(WHAT YOU ARE ASKED TO DO): The required output is the lines below from the line containing "actor. Early versions" to the line containing "masked from the analytics programmer.", inclusive, retyped exactly. No other lines belong in it.
____
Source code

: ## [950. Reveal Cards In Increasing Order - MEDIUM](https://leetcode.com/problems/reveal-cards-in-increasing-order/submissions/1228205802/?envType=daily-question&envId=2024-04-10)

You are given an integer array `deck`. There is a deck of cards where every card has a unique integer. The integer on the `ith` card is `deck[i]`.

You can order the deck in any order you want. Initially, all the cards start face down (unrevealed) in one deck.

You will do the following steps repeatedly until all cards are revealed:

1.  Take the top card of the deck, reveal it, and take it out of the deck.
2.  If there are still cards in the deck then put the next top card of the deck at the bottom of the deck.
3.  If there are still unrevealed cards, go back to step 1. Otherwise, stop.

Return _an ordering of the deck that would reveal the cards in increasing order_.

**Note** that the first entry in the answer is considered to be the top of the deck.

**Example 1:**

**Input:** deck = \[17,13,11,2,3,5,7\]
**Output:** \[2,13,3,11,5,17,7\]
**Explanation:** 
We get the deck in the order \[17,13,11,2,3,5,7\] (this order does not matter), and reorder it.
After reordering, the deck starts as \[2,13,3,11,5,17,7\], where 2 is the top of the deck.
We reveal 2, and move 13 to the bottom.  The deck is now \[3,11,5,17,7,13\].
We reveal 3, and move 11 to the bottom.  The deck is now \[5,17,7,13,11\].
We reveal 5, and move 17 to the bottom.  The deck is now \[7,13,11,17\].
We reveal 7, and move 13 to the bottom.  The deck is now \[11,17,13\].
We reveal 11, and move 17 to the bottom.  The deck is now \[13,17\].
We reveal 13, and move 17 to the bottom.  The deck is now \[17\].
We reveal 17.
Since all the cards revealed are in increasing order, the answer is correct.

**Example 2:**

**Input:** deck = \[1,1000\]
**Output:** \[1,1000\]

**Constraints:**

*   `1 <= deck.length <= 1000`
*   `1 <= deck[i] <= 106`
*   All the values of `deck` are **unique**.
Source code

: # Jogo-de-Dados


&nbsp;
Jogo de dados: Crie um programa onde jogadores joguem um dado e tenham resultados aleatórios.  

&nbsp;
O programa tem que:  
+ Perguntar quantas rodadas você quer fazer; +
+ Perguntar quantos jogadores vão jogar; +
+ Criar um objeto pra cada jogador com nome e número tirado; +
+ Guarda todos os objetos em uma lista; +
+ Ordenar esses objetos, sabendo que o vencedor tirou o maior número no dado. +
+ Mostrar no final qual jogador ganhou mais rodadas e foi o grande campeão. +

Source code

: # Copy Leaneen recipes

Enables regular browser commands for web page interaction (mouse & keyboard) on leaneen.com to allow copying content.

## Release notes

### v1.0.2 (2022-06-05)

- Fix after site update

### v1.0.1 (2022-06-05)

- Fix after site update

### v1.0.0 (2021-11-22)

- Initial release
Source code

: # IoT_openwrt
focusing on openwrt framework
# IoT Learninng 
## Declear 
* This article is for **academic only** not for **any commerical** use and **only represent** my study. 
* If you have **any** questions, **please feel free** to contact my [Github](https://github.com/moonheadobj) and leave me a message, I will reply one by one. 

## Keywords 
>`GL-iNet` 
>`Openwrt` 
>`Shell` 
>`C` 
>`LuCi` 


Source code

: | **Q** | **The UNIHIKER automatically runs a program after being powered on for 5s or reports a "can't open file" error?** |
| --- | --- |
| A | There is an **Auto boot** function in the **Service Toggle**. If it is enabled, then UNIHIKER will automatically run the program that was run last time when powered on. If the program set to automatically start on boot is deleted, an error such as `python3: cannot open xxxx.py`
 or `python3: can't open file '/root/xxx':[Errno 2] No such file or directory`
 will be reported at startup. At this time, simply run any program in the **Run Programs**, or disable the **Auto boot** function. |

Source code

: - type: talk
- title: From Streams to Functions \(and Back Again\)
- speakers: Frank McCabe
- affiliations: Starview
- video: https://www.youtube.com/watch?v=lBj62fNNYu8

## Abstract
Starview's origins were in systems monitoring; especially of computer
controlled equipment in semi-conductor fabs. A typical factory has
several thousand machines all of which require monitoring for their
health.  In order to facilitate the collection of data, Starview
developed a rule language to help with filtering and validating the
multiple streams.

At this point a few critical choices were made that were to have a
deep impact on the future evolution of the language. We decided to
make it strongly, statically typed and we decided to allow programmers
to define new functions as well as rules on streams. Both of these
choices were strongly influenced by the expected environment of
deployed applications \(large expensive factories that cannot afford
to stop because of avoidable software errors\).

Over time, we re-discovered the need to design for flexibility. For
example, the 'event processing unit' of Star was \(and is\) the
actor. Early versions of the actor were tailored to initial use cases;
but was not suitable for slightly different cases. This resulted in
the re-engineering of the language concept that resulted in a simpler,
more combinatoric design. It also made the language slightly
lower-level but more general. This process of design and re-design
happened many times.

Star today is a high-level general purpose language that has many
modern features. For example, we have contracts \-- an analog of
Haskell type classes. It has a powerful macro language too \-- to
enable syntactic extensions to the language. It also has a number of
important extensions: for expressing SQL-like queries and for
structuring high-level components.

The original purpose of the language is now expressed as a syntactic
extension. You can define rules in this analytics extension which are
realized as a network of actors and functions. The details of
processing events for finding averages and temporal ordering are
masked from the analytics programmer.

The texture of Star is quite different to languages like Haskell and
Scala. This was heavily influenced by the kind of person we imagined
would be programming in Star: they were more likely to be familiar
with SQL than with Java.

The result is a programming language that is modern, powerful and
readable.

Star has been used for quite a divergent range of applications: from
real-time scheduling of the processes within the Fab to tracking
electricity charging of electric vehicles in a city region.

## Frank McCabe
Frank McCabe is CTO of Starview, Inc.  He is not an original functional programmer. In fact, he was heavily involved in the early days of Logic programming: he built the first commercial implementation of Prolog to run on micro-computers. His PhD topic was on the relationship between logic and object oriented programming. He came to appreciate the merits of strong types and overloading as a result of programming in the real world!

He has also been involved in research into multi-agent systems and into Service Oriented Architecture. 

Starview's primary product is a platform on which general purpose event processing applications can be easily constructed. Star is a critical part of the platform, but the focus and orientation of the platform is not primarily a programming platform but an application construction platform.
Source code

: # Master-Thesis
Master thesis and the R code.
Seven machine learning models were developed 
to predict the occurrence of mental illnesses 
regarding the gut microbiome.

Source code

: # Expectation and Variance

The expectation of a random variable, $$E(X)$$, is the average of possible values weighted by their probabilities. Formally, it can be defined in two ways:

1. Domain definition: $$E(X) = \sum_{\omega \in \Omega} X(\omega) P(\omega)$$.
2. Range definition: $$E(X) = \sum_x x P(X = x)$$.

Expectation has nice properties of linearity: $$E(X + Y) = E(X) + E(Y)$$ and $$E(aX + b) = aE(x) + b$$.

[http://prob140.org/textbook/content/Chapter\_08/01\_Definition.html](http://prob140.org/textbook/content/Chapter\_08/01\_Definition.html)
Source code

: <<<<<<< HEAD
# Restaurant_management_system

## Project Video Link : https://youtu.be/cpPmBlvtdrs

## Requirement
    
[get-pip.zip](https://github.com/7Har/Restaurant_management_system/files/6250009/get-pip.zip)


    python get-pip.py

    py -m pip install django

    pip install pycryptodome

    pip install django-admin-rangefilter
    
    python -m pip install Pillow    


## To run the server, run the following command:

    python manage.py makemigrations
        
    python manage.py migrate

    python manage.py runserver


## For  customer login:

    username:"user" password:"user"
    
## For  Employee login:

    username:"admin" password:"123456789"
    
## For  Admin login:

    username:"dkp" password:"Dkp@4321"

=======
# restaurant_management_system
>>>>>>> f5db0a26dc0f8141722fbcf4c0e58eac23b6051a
____
(SOLUTION):
actor. Early versions of the actor were tailored to initial use cases;
but was not suitable for slightly different cases. This resulted in
the re-engineering of the language concept that resulted in a simpler,
more combinatoric design. It also made the language slightly
lower-level but more general. This process of design and re-design
happened many times.

Star today is a high-level general purpose language that has many
modern features. For example, we have contracts \-- an analog of
Haskell type classes. It has a powerful macro language too \-- to
enable syntactic extensions to the language. It also has a number of
important extensions: for expressing SQL-like queries and for
structuring high-level components.

The original purpose of the language is now expressed as a syntactic
extension. You can define rules in this analytics extension which are
realized as a network of actors and functions. The details of
processing events for finding averages and temporal ordering are
masked from the analytics programmer.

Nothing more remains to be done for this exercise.